The BJP is making futile attempts to defend the indefensible. Even as it summarily condemns jihadi terror, it unabashedly condones Hindutva terror citing non-existent extenuating circumstances. The heinousness of terrorist attacks remains the same in all cases, notwithstanding the dissimilar political or religious affiliations of the perpetrators. The future of the country is at stake. For its sake, the BJP should abandon its sectarianism and monopolistic patriotism.
G. David Milton,
The alleged involvement in crime of persons expected to be preaching religion and peace, and armymen guarding the national borders is really shocking. Making wild accusations against the government and investigating agencies is no way to control damage. The BJP should face the truth and take corrective steps.

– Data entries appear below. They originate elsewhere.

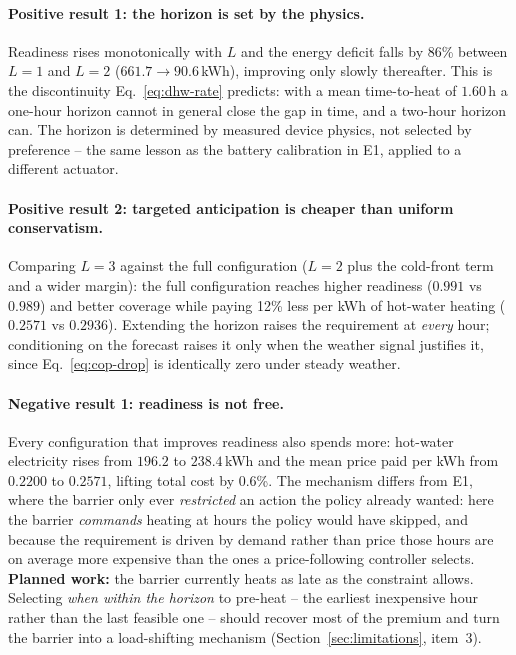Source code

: \documentclass[11pt]{article}
\begin{document}
\paragraph{Positive result 1: the horizon is set by the physics.} Readiness rises
monotonically with $L$ and the energy deficit falls by 86\% between $L=1$ and
$L=2$ ($661.7 \to 90.6$\,kWh), improving only slowly thereafter. This is the
discontinuity Eq.~\ref{eq:dhw-rate} predicts: with a mean time-to-heat of
$1.60$\,h a one-hour horizon cannot in general close the gap in time, and a
two-hour horizon can. The horizon is determined by measured device physics, not
selected by preference -- the same lesson as the battery calibration in E1,
applied to a different actuator.

\paragraph{Positive result 2: targeted anticipation is cheaper than uniform
conservatism.} Comparing $L=3$ against the full configuration ($L=2$ plus the
cold-front term and a wider margin): the full configuration reaches higher
readiness ($0.991$ vs $0.989$) and better coverage while paying 12\% less per
kWh of hot-water heating ($0.2571$ vs $0.2936$). Extending the horizon raises the
requirement at \emph{every} hour; conditioning on the forecast raises it only
when the weather signal justifies it, since Eq.~\ref{eq:cop-drop} is identically
zero under steady weather.

\paragraph{Negative result 1: readiness is not free.} Every configuration that
improves readiness also spends more: hot-water electricity rises from $196.2$ to
$238.4$\,kWh and the mean price paid per kWh from $0.2200$ to $0.2571$, lifting
total cost by 0.6\%. The mechanism differs from E1, where the barrier only ever
\emph{restricted} an action the policy already wanted: here the barrier
\emph{commands} heating at hours the policy would have skipped, and because the
requirement is driven by demand rather than price those hours are on average
more expensive than the ones a price-following controller selects.
\textbf{Planned work:} the barrier currently heats as late as the constraint
allows. Selecting \emph{when within the horizon} to pre-heat -- the earliest
inexpensive hour rather than the last feasible one -- should recover most of the
premium and turn the barrier into a load-shifting mechanism
(Section~\ref{sec:limitations}, item~3).
\end{document}
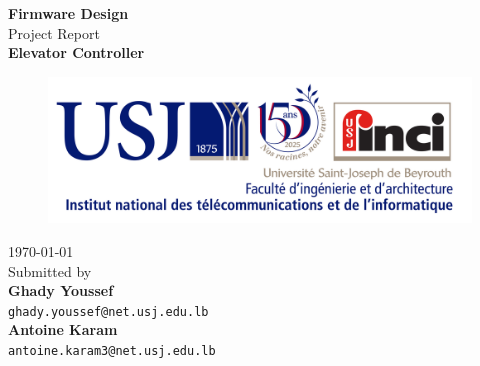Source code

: \begin{titlepage}

    \vspace*{\fill}
    \begin{center}
        \textup{\large\textbf{Firmware Design}\\
            \small{Project Report}}\\[0.3in]

        \Large \textbf {Elevator Controller}\\[0.3in]

        \begin{figure}[h]
            \centering
            \includegraphics[width=0.65\linewidth]{assets/inci.png}
        \end{figure}

        \vspace{.5in}

        \normalsize\today\\
        Submitted by \\[0.2in]

        \textbf{Ghady Youssef}\\
        \texttt{ghady.youssef@net.usj.edu.lb}\\
        \vspace{.3in}
        \textbf{Antoine Karam}\\
        \texttt{antoine.karam3@net.usj.edu.lb}
    \end{center}
    \vspace*{\fill}

\end{titlepage}
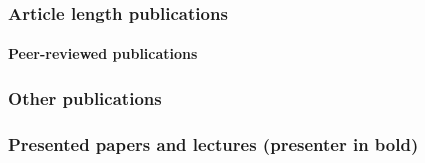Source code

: \subsubsection{Article length publications}



\paragraph{Peer-reviewed publications}

\nocite{*}
\printbibliography[keyword=OaksPeerReviewed, heading=none]

\subsubsection{Other publications}


\subsubsection{Presented papers and lectures (presenter in bold)}





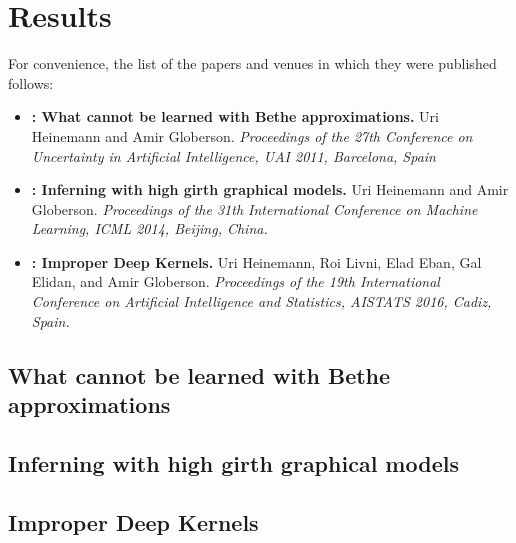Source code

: \chapter{Results}
For convenience, the list of the papers and venues in which they were published follows:

\begin{itemize}
\item 
\textbf{: What cannot be learned with Bethe approximations.}
Uri Heinemann and  Amir Globerson.
\emph{Proceedings of the 27th Conference on Uncertainty in Artificial Intelligence, UAI 2011, Barcelona, Spain}

\item \textbf{: Inferning with high girth graphical models.}
Uri Heinemann and  Amir Globerson.
\emph{Proceedings of the 31th International Conference on Machine Learning, ICML 2014, Beijing, China.}

\item \textbf{: Improper Deep Kernels.}
Uri Heinemann, Roi Livni, Elad Eban, Gal Elidan, and Amir Globerson.
\emph{Proceedings of the 19th International Conference on Artificial Intelligence and Statistics, AISTATS 2016, Cadiz, Spain.}

\end{itemize} 


\newpage
\section{What cannot be learned with Bethe approximations}
\label{sec:lwbethe}

\newpage
\section{Inferning with high girth graphical models}
\label{sec:lg}

\newpage
\section{Improper Deep Kernels}
\label{sec:impnet}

HyderabadIt is a pity that BJP leaders view the Malegaon blasts as a political issue, not as a matter of national concern. Their hasty reaction to the arrests exposes how inadequate they are to tackle terrorism in a balanced and comprehensive manner. Will our politicians grow up to the situation, act like statesmen and put an end to the growing menace of terrorism?
BJP president Rajnath Singh’s statement that his party will defend the Malegaon blasts accused raises a few questions. Does he have no faith in the criminal justice system? Why doesn’t he wait for the law to take its course without passing a judgment? Is he or is he not keen on bringing those responsible for the killing of innocent citizens to justice? Or, is it his case that only those who belong to the opposite camp should be proceeded against? Does he know that a leader needs to exhibit qualities of fairness, tolerance and honesty?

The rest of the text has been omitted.